Items from a data source
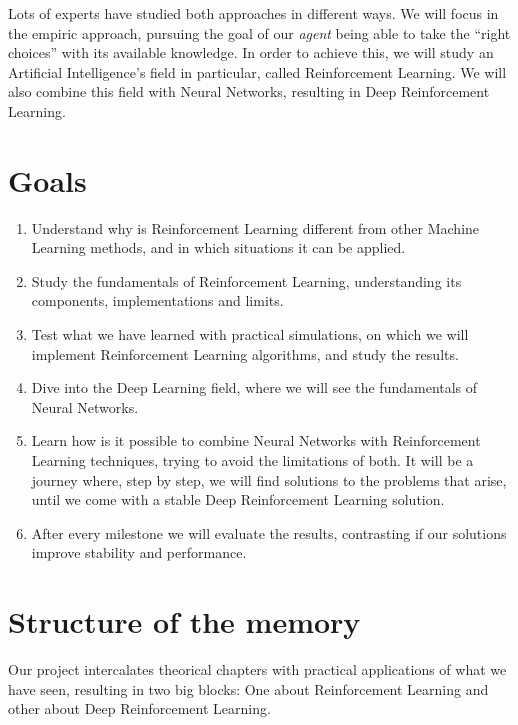 Lots of experts have studied both approaches in different ways. We will focus in the empiric approach, pursuing the goal of our \textit{agent} being able to take the ``right choices'' with its available knowledge. In order to achieve this, we will study an Artificial Intelligence's field in particular, called Reinforcement Learning. We will also combine this field with Neural Networks, resulting in Deep Reinforcement Learning.


\section{Goals}

\begin{enumerate}
    \item Understand why is Reinforcement Learning different from other Machine Learning methods, and in which situations it can be applied.
    \item Study the fundamentals of Reinforcement Learning, understanding its components, implementations and limits.
    \item Test what we have learned with practical simulations, on which we will implement Reinforcement Learning algorithms, and study the results.
    \item Dive into the Deep Learning field, where we will see the fundamentals of Neural Networks.
    \item Learn how is it possible to combine Neural Networks with Reinforcement Learning techniques, trying to avoid the limitations of both. It will be a journey where, step by step, we will find solutions to the problems that arise, until we come with a stable Deep Reinforcement Learning solution.
    \item After every milestone we will evaluate the results, contrasting if our solutions improve stability and performance.
\end{enumerate}


\section{Structure of the memory}

Our project intercalates theorical chapters with practical applications of what we have seen, resulting in two big blocks: One about Reinforcement Learning and other about Deep Reinforcement Learning.

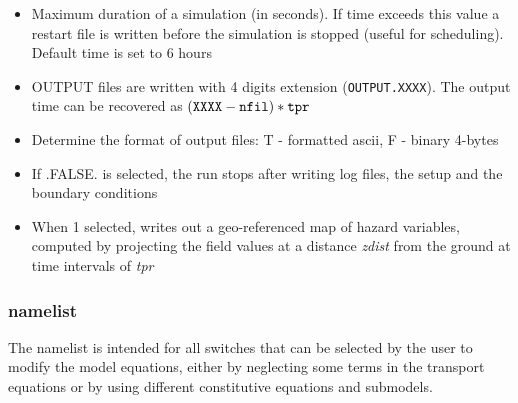 \begin{itemize}
\item
{}
{Maximum duration of a simulation (in seconds). If time exceeds this value
a restart file is written before the simulation is stopped (useful for
scheduling). Default time is set to 6 hours}

\item
{}
{OUTPUT files are written with 4 digits extension ({\tt OUTPUT.XXXX}). 
The output time can be recovered as $({\tt XXXX - nfil})* {\tt tpr}$ }

\item
{}
{Determine the format of output files: T - formatted ascii, 
F - binary 4-bytes }

\item
{}
{If .FALSE. is selected, the run stops after writing log files, the setup and the boundary conditions}

\item
{}
{ When 1 selected, writes out a geo-referenced map of hazard variables, computed by projecting the
field values at a distance {\em zdist} from the ground at time intervals of {\em tpr}}
\end{itemize}

\subsubsection{ namelist}
The  namelist is intended for all switches that can be selected
by the user to modify the model equations, either by neglecting some terms
in the transport equations or by using different constitutive equations
and submodels.

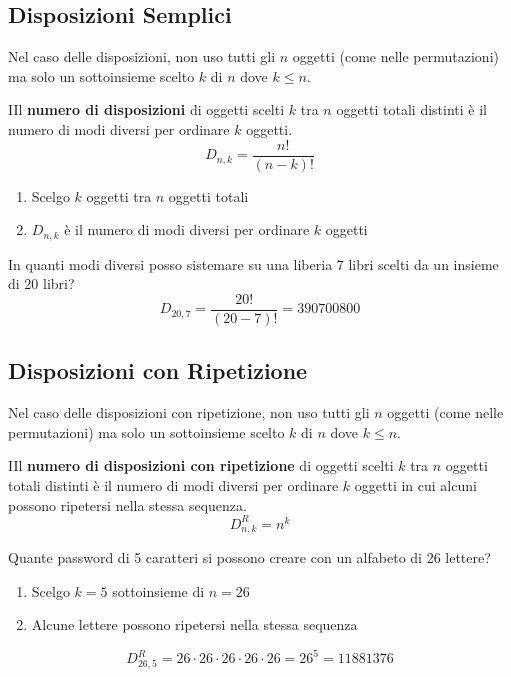 \documentclass{article}  %
\theoremstyle{definition}
\begin{document}
\subsection{Disposizioni Semplici}
Nel caso delle disposizioni, non uso tutti gli $n$ oggetti (come nelle permutazioni) ma solo un sottoinsieme scelto $k$ di $n$ dove $k \leq n$.
\begin{theorem}{}
	IIl \textbf{numero di disposizioni} di oggetti scelti $k$ tra $n$ oggetti totali distinti è il
	numero di modi diversi per ordinare $k$ oggetti.
	\[
		D_{n,k}=\frac{n!}{(n-k)!}
	\]
	\begin{enumerate}
		\item Scelgo $k$ oggetti tra $n$ oggetti totali
		\item $D_{n,k}$ è il numero di modi diversi per ordinare $k$ oggetti
	\end{enumerate}
\end{theorem}

\begin{esercizio}[Esempio]
	In quanti modi diversi posso sistemare su una liberia 7 libri scelti da un insieme di 20 libri?
	\[
		D_{20,7}=\frac{20!}{(20-7)!}=390700800
	\]
\end{esercizio}

\subsection{Disposizioni con Ripetizione}
Nel caso delle disposizioni con ripetizione, non uso tutti gli $n$ oggetti (come nelle permutazioni) ma solo un sottoinsieme scelto $k$ di $n$ dove $k \leq n$.
\begin{theorem}{}
	IIl \textbf{numero di disposizioni con ripetizione} di oggetti scelti $k$ tra $n$ oggetti totali distinti è il
	numero di modi diversi per ordinare $k$ oggetti in cui alcuni possono ripetersi nella stessa sequenza.
	\[
		D_{n,k}^R=n^k
	\]
\end{theorem}

\begin{esercizio}[Esempio]
	Quante password di 5 caratteri si possono creare con un alfabeto di 26 lettere?
	\begin{enumerate}
		\item Scelgo $k=5$ sottoinsieme di $n=26$
		\item Alcune lettere possono ripetersi nella stessa sequenza
	\end{enumerate}
	\[
		D_{26,5}^R=26\cdot26\cdot26\cdot26\cdot26=26^5=11881376
	\]
\end{esercizio}
\end{document}
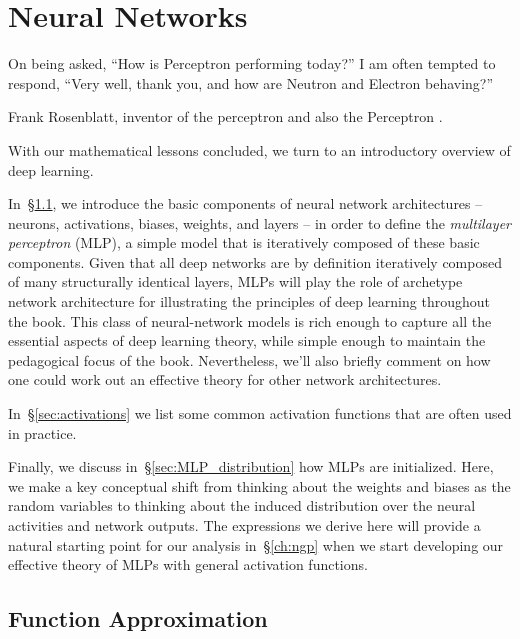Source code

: 
\chapter{Neural Networks}
\label{ch:NN}









\epigraph{On being asked, ``How is Perceptron performing today?'' I am often tempted to respond, ``Very well, thank you, and how are Neutron and Electron behaving?''}{Frank Rosenblatt, inventor of the perceptron and also the Perceptron  \cite{rosenblatt1961principles}.}



\noindent{}With our mathematical lessons concluded, we turn to an introductory overview of deep learning.

In~\S\ref{sec:MLP_intro}, we introduce the basic components of neural network architectures -- neurons, activations, biases, weights, and layers -- in order to define the \emph{multilayer perceptron} (MLP),
a simple model that is iteratively composed of these basic components.  Given that all deep networks are by definition iteratively composed of many structurally identical layers, MLPs will play the role of archetype network architecture for illustrating the principles of deep learning throughout the book.
This class of neural-network models is rich enough to capture all the essential aspects of deep learning theory, while simple enough to maintain the pedagogical focus of the book. Nevertheless,
we'll also briefly comment on how one could work out an effective theory for other network architectures.

In~\S\ref{sec:activations} we list some common activation functions that are 
often used in practice.

Finally, we discuss in~\S\ref{sec:MLP_distribution} how MLPs are initialized. %
Here, we make a key conceptual shift from thinking about the weights and biases as the random variables
to thinking about the induced distribution over the neural activities and network outputs.
The expressions we derive here will provide a natural starting point for our analysis in~\S\ref{ch:ngp} when we start developing our effective theory of MLPs with general activation functions.




\section{Function Approximation}\label{sec:MLP_intro}


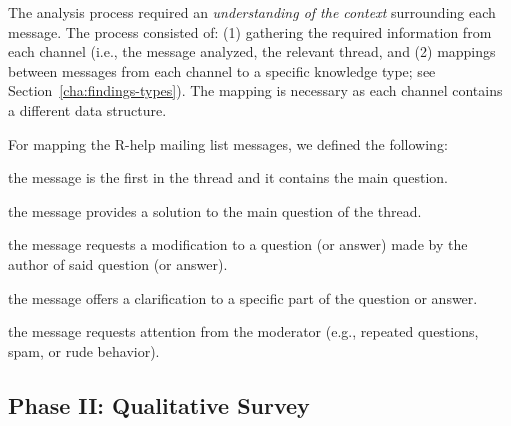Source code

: 
The analysis process required an \textit{understanding of the context} surrounding each message. The process consisted of: (1) gathering the required information from each channel (i.e., the message analyzed, the relevant thread, and (2) mappings between messages from each channel to a specific knowledge type; see Section~\ref{cha:findings-types}). The mapping is necessary as each channel contains a different data structure.

For mapping the R-help mailing list messages, we defined the following:

	\begin{description}[itemsep=1pt, topsep=2pt, leftmargin=1em, parsep=0pt]
		\item[Question:] the message is the first in the thread and it contains the main question.
		\item[Answer:] the message provides a solution to the main question of the thread.
	 	\item[Update:] the message requests a modification to a question (or answer) made by the author of said question (or answer).
		\item[Comment:] the message offers a clarification to a specific part of the question or answer.
		\item[Flag:] the message requests attention from the moderator (e.g., repeated questions, spam, or rude behavior).
	\end{description}


\subsection{Phase II: Qualitative Survey} 


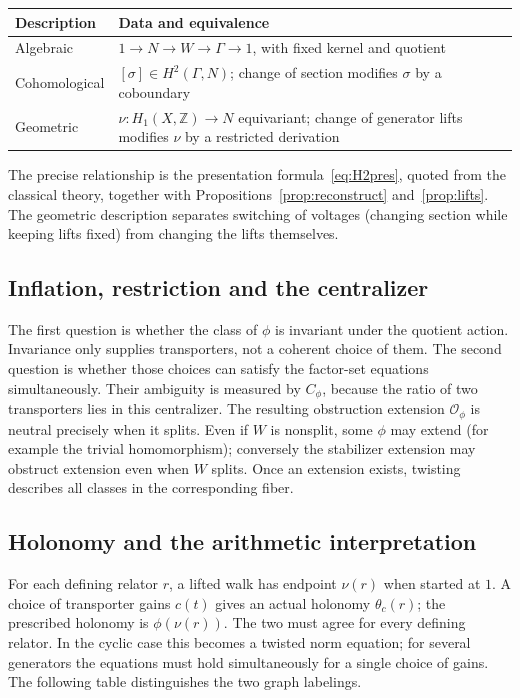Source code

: \documentclass[12pt,letterpaper]{article}
\numberwithin{equation}{section}
\theoremstyle{plain}
\theoremstyle{definition}
\newcommand{\Z}{\mathbb{Z}}
\begin{document}
\begin{center}
\begin{tabular}{@{}p{}p{}@{}}
\toprule
Description & Data and equivalence \\
\midrule
Algebraic & $1\to N\to W\to\Gamma\to1$, with fixed kernel and quotient \\
Cohomological & $[\sigma]\in H^2(\Gamma,N)$; change of section modifies $\sigma$ by a coboundary \\
Geometric & $\nu:H_1(X,\Z)\to N$ equivariant; change of generator lifts modifies $\nu$ by a restricted derivation \\
\bottomrule
\end{tabular}
\end{center}
The precise relationship is the presentation formula~\eqref{eq:H2pres}, quoted from the classical theory, together with Propositions~\ref{prop:reconstruct} and~\ref{prop:lifts}. The geometric description separates switching of voltages (changing section while keeping lifts fixed) from changing the lifts themselves.

\subsection{Inflation, restriction and the centralizer}

The first question is whether the class of $\phi$ is invariant under the quotient action. Invariance only supplies transporters, not a coherent choice of them. The second question is whether those choices can satisfy the factor-set equations simultaneously. Their ambiguity is measured by $C_\phi$, because the ratio of two transporters lies in this centralizer. The resulting obstruction extension $\mathcal O_\phi$ is neutral precisely when it splits. Even if $W$ is nonsplit, some $\phi$ may extend (for example the trivial homomorphism); conversely the stabilizer extension may obstruct extension even when $W$ splits. Once an extension exists, twisting describes all classes in the corresponding fiber.

\subsection{Holonomy and the arithmetic interpretation}

For each defining relator $r$, a lifted walk has endpoint $\nu(r)$ when started at $1$. A choice of transporter gains $c(t)$ gives an actual holonomy $\theta_c(r)$; the prescribed holonomy is $\phi(\nu(r))$. The two must agree for every defining relator. In the cyclic case this becomes a twisted norm equation; for several generators the equations must hold simultaneously for a single choice of gains. The following table distinguishes the two graph labelings.
\end{document}
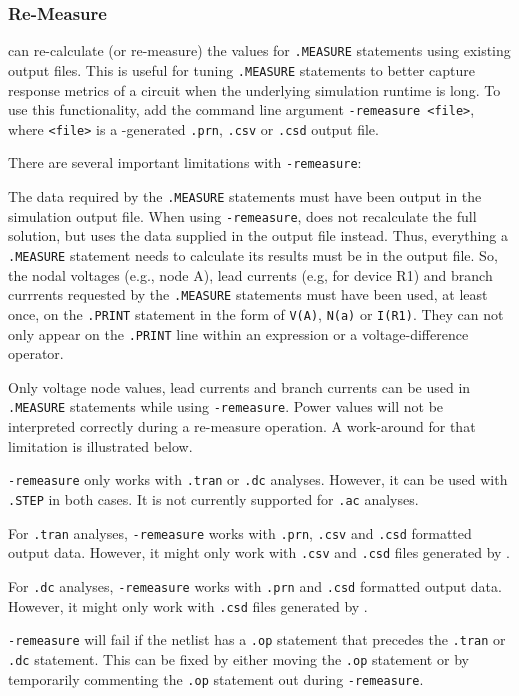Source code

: \subsubsection{Re-Measure}
\label{Measure_ReMeasure}
\Xyce{} can re-calculate (or re-measure) the values for {\tt .MEASURE}
statements using existing \Xyce{} output files.  This is useful for 
tuning {\tt .MEASURE} statements to better capture response metrics of a circuit when 
the underlying simulation runtime is long.  To use this functionality, add the command 
line argument {\tt -remeasure <file>}, where {\tt <file>} is a \Xyce{}-generated 
{\tt .prn}, {\tt .csv} or {\tt .csd} output file.  

There are several important limitations with {\tt -remeasure}:
\begin{XyceItemize}
  \item The data required by the {\tt .MEASURE} statements must have been output 
  in the simulation output file.  When using {\tt -remeasure}, \Xyce{} does not 
  recalculate the full solution, but uses the data supplied in the output
  file instead.  Thus, everything a {\tt .MEASURE} statement needs to calculate its 
  results must be in the output file.  So, the nodal voltages (e.g., node A), lead
  currents (e.g, for device R1) and branch currrents requested by the {\tt .MEASURE} 
  statements must have been used, at least once, on the {\tt .PRINT} statement in the 
  form of {\tt V(A)}, {\tt N(a)} or {\tt I(R1)}.  They can not only appear on the 
  {\tt .PRINT} line within an expression or a voltage-difference operator.  
  \item Only voltage node values, lead currents and branch currents can be used in 
  {\tt .MEASURE} statements while using {\tt -remeasure}.  Power values will not be 
  interpreted correctly during a re-measure operation.  A work-around for that 
  limitation is illustrated below.
  \item {\tt -remeasure} only works with {\tt .tran} or {\tt .dc} analyses.  However, 
  it can be used with {\tt .STEP} in both cases. It is not currently supported for 
  {\tt .ac} analyses.
  \item For {\tt .tran} analyses, {\tt -remeasure} works with {\tt .prn}, {\tt .csv} and 
  {\tt .csd} formatted output data.  However, it might only work with {\tt .csv} and {\tt .csd} 
  files generated by \Xyce{}.
  \item For {\tt .dc} analyses, {\tt -remeasure} works with {\tt .prn} and {\tt .csd} 
  formatted output data.   However, it might only work with {\tt .csd}  files 
  generated by \Xyce{}.
  \item {\tt -remeasure} will fail if the netlist has a {\tt .op} statement that precedes
  the {\tt .tran} or {\tt .dc} statement.  This can be fixed by either moving the {\tt .op}
  statement or by temporarily commenting the {\tt .op} statement out during {\tt -remeasure}.
\end{XyceItemize}

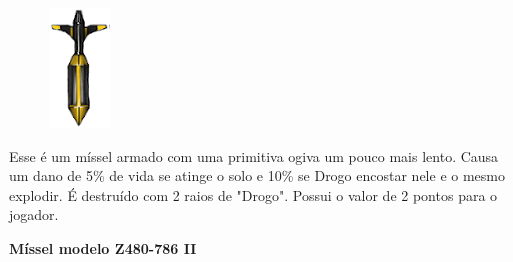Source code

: \documentclass[a4paper,11pt]{article}
\begin{document}
\begin{minipage}{\textwidth}
	\begin{figure}
		\vspace{-\baselineskip}
		\includegraphics[width=0.6\linewidth]{imagens/pi-Misseis2.png} 
	\end{figure}
	Esse é um míssel armado com uma primitiva ogiva um pouco mais lento. Causa um dano de 5\% de vida se atinge o solo e 10\% se Drogo encostar nele e o mesmo explodir. É destruído com 2 raios de "Drogo". Possui o valor de 2 pontos para o jogador.
	\vspace{30pt}
\end{minipage}
	
\textbf{Míssel modelo Z480-786 II}
\end{document}

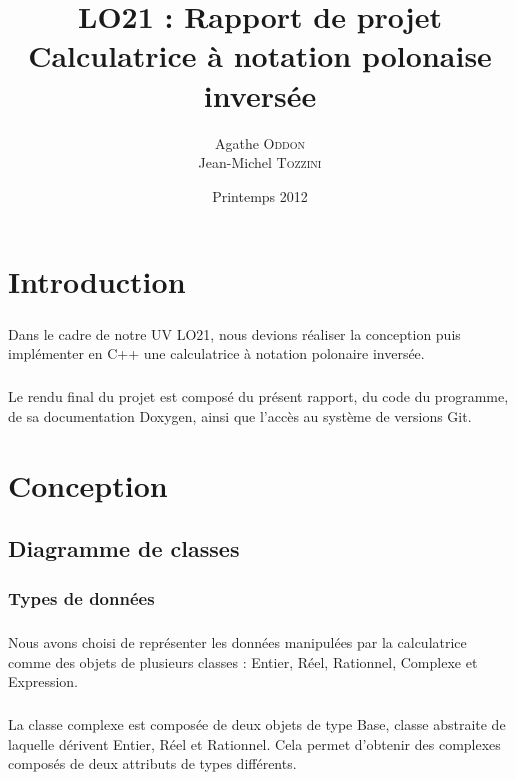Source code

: \documentclass[a4paper,11pt]{report}
\begin{document}
\title{LO21 : Rapport de projet \\ Calculatrice à notation polonaise inversée}
\author{Agathe \textsc{Oddon} \\ Jean-Michel \textsc{Tozzini}}
\date{Printemps 2012}

\maketitle

\chapter*{Introduction}
	\paragraph{}Dans le cadre de notre UV LO21, nous devions réaliser la conception puis implémenter en C++ une calculatrice à notation polonaire inversée.

	\paragraph{}Le rendu final du projet est composé du présent rapport, du code du programme, de sa documentation Doxygen, ainsi que l'accès au système de versions Git.

\tableofcontents

\chapter{Conception}

	\section{Diagramme de classes}
		
		\subsection{Types de données}
			\paragraph{}Nous avons choisi de représenter les données manipulées par la calculatrice comme des objets de plusieurs classes : Entier, Réel, Rationnel, Complexe et Expression. 

			\paragraph{}La classe complexe est composée de deux objets de type Base, classe abstraite de laquelle dérivent Entier, Réel et Rationnel. Cela permet d'obtenir des complexes composés de deux attributs de types différents.
\end{document}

What needs to be done:
Return the lines exactly as they stand, from the start of the entries through the line holding "of Neural Networks."; omit the pictures.

Solution below:
 Lots of experts have studied both approaches in different ways. We will focus in the empiric approach, pursuing the goal of our \textit{agent} being able to take the ``right choices'' with its available knowledge. In order to achieve this, we will study an Artificial Intelligence's field in particular, called Reinforcement Learning. We will also combine this field with Neural Networks, resulting in Deep Reinforcement Learning.


\section{Goals}

\begin{enumerate}
    \item Understand why is Reinforcement Learning different from other Machine Learning methods, and in which situations it can be applied.
    \item Study the fundamentals of Reinforcement Learning, understanding its components, implementations and limits.
    \item Test what we have learned with practical simulations, on which we will implement Reinforcement Learning algorithms, and study the results.
    \item Dive into the Deep Learning field, where we will see the fundamentals of Neural Networks.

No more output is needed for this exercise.